TO DO
A complete, exact retyping of the data below is required.

[Saved data entries]
+++++
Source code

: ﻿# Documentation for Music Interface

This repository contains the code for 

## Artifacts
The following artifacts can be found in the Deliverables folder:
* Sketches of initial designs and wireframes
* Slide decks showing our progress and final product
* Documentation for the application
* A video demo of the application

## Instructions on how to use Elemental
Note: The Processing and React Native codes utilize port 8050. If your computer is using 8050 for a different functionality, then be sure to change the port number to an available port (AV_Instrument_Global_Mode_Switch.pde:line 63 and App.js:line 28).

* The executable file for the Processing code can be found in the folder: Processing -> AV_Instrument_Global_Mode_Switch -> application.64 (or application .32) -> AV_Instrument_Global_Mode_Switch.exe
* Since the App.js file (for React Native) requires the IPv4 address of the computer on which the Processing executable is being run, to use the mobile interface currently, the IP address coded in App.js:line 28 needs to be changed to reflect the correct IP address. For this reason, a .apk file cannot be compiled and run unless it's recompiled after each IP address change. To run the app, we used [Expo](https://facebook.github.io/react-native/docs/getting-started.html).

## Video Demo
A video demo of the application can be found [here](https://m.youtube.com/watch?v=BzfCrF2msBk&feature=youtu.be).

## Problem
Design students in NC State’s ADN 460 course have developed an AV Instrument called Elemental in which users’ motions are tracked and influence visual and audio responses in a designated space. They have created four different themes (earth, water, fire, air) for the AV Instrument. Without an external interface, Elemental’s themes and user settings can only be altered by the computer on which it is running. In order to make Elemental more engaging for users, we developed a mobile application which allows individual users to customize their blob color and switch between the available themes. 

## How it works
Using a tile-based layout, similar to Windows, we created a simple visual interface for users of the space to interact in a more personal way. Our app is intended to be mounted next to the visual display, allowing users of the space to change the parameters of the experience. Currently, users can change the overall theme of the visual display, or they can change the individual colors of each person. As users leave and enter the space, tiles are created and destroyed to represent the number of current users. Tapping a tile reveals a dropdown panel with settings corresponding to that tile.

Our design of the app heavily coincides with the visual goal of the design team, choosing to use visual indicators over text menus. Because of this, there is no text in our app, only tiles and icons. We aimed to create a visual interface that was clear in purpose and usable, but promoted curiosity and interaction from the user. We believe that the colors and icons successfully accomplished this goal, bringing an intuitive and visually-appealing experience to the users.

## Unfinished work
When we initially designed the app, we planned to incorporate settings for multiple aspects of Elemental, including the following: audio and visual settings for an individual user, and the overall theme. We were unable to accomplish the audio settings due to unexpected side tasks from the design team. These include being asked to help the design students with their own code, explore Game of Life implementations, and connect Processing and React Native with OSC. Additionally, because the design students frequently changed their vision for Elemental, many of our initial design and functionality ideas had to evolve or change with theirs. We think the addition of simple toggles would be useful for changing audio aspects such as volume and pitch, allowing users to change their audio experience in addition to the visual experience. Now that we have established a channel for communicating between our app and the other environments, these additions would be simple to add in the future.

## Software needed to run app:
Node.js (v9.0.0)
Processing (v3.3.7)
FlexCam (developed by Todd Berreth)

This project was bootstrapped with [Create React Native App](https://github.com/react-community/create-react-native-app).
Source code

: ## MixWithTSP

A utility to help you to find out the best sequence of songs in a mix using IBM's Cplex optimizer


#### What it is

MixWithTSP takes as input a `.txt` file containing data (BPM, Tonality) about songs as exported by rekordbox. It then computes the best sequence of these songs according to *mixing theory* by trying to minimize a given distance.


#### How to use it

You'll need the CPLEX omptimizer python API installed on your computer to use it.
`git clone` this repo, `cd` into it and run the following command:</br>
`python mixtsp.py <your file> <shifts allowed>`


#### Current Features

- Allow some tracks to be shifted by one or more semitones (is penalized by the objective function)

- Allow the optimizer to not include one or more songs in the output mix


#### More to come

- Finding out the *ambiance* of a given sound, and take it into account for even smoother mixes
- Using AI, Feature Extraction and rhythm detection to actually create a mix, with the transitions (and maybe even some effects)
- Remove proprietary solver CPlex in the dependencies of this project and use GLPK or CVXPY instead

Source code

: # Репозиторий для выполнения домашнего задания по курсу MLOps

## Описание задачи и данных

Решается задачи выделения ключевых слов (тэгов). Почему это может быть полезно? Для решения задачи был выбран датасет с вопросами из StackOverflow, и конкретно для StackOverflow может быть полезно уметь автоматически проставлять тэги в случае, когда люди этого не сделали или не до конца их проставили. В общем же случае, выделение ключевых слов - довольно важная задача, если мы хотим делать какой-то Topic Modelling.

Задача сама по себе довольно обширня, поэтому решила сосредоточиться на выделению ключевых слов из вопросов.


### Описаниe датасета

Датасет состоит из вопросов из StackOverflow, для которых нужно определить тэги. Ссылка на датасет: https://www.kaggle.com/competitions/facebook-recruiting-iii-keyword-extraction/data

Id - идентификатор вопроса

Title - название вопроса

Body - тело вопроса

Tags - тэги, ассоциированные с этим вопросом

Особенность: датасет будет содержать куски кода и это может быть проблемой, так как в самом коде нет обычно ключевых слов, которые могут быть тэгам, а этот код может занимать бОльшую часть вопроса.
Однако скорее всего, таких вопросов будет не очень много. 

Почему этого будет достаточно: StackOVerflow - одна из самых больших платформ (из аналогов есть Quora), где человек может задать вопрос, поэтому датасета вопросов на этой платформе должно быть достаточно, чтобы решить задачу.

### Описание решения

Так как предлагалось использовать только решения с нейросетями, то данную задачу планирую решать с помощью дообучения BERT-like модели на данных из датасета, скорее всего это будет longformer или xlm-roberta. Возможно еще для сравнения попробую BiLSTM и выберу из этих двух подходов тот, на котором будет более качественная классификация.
+++++
SOLVED EXERCISE
Source code

: ﻿# Documentation for Music Interface

This repository contains the code for 

## Artifacts
The following artifacts can be found in the Deliverables folder:
* Sketches of initial designs and wireframes
* Slide decks showing our progress and final product
* Documentation for the application
* A video demo of the application

## Instructions on how to use Elemental
Note: The Processing and React Native codes utilize port 8050. If your computer is using 8050 for a different functionality, then be sure to change the port number to an available port (AV_Instrument_Global_Mode_Switch.pde:line 63 and App.js:line 28).

* The executable file for the Processing code can be found in the folder: Processing -> AV_Instrument_Global_Mode_Switch -> application.64 (or application .32) -> AV_Instrument_Global_Mode_Switch.exe
* Since the App.js file (for React Native) requires the IPv4 address of the computer on which the Processing executable is being run, to use the mobile interface currently, the IP address coded in App.js:line 28 needs to be changed to reflect the correct IP address. For this reason, a .apk file cannot be compiled and run unless it's recompiled after each IP address change. To run the app, we used [Expo](https://facebook.github.io/react-native/docs/getting-started.html).

## Video Demo
A video demo of the application can be found [here](https://m.youtube.com/watch?v=BzfCrF2msBk&feature=youtu.be).

## Problem
Design students in NC State’s ADN 460 course have developed an AV Instrument called Elemental in which users’ motions are tracked and influence visual and audio responses in a designated space. They have created four different themes (earth, water, fire, air) for the AV Instrument. Without an external interface, Elemental’s themes and user settings can only be altered by the computer on which it is running. In order to make Elemental more engaging for users, we developed a mobile application which allows individual users to customize their blob color and switch between the available themes. 

## How it works
Using a tile-based layout, similar to Windows, we created a simple visual interface for users of the space to interact in a more personal way. Our app is intended to be mounted next to the visual display, allowing users of the space to change the parameters of the experience. Currently, users can change the overall theme of the visual display, or they can change the individual colors of each person. As users leave and enter the space, tiles are created and destroyed to represent the number of current users. Tapping a tile reveals a dropdown panel with settings corresponding to that tile.

Our design of the app heavily coincides with the visual goal of the design team, choosing to use visual indicators over text menus. Because of this, there is no text in our app, only tiles and icons. We aimed to create a visual interface that was clear in purpose and usable, but promoted curiosity and interaction from the user. We believe that the colors and icons successfully accomplished this goal, bringing an intuitive and visually-appealing experience to the users.

## Unfinished work
When we initially designed the app, we planned to incorporate settings for multiple aspects of Elemental, including the following: audio and visual settings for an individual user, and the overall theme. We were unable to accomplish the audio settings due to unexpected side tasks from the design team. These include being asked to help the design students with their own code, explore Game of Life implementations, and connect Processing and React Native with OSC. Additionally, because the design students frequently changed their vision for Elemental, many of our initial design and functionality ideas had to evolve or change with theirs. We think the addition of simple toggles would be useful for changing audio aspects such as volume and pitch, allowing users to change their audio experience in addition to the visual experience. Now that we have established a channel for communicating between our app and the other environments, these additions would be simple to add in the future.

## Software needed to run app:
Node.js (v9.0.0)
Processing (v3.3.7)
FlexCam (developed by Todd Berreth)

This project was bootstrapped with [Create React Native App](https://github.com/react-community/create-react-native-app).
Source code

: ## MixWithTSP

A utility to help you to find out the best sequence of songs in a mix using IBM's Cplex optimizer


#### What it is

MixWithTSP takes as input a `.txt` file containing data (BPM, Tonality) about songs as exported by rekordbox. It then computes the best sequence of these songs according to *mixing theory* by trying to minimize a given distance.


#### How to use it

You'll need the CPLEX omptimizer python API installed on your computer to use it.
`git clone` this repo, `cd` into it and run the following command:</br>
`python mixtsp.py <your file> <shifts allowed>`


#### Current Features

- Allow some tracks to be shifted by one or more semitones (is penalized by the objective function)

- Allow the optimizer to not include one or more songs in the output mix


#### More to come

- Finding out the *ambiance* of a given sound, and take it into account for even smoother mixes
- Using AI, Feature Extraction and rhythm detection to actually create a mix, with the transitions (and maybe even some effects)
- Remove proprietary solver CPlex in the dependencies of this project and use GLPK or CVXPY instead

Source code

: # Репозиторий для выполнения домашнего задания по курсу MLOps

## Описание задачи и данных

Решается задачи выделения ключевых слов (тэгов). Почему это может быть полезно? Для решения задачи был выбран датасет с вопросами из StackOverflow, и конкретно для StackOverflow может быть полезно уметь автоматически проставлять тэги в случае, когда люди этого не сделали или не до конца их проставили. В общем же случае, выделение ключевых слов - довольно важная задача, если мы хотим делать какой-то Topic Modelling.

Задача сама по себе довольно обширня, поэтому решила сосредоточиться на выделению ключевых слов из вопросов.


### Описаниe датасета

Датасет состоит из вопросов из StackOverflow, для которых нужно определить тэги. Ссылка на датасет: https://www.kaggle.com/competitions/facebook-recruiting-iii-keyword-extraction/data

Id - идентификатор вопроса

Title - название вопроса

Body - тело вопроса

Tags - тэги, ассоциированные с этим вопросом

Особенность: датасет будет содержать куски кода и это может быть проблемой, так как в самом коде нет обычно ключевых слов, которые могут быть тэгам, а этот код может занимать бОльшую часть вопроса.
Однако скорее всего, таких вопросов будет не очень много. 

Почему этого будет достаточно: StackOVerflow - одна из самых больших платформ (из аналогов есть Quora), где человек может задать вопрос, поэтому датасета вопросов на этой платформе должно быть достаточно, чтобы решить задачу.

### Описание решения

Так как предлагалось использовать только решения с нейросетями, то данную задачу планирую решать с помощью дообучения BERT-like модели на данных из датасета, скорее всего это будет longformer или xlm-roberta. Возможно еще для сравнения попробую BiLSTM и выберу из этих двух подходов тот, на котором будет более качественная классификация.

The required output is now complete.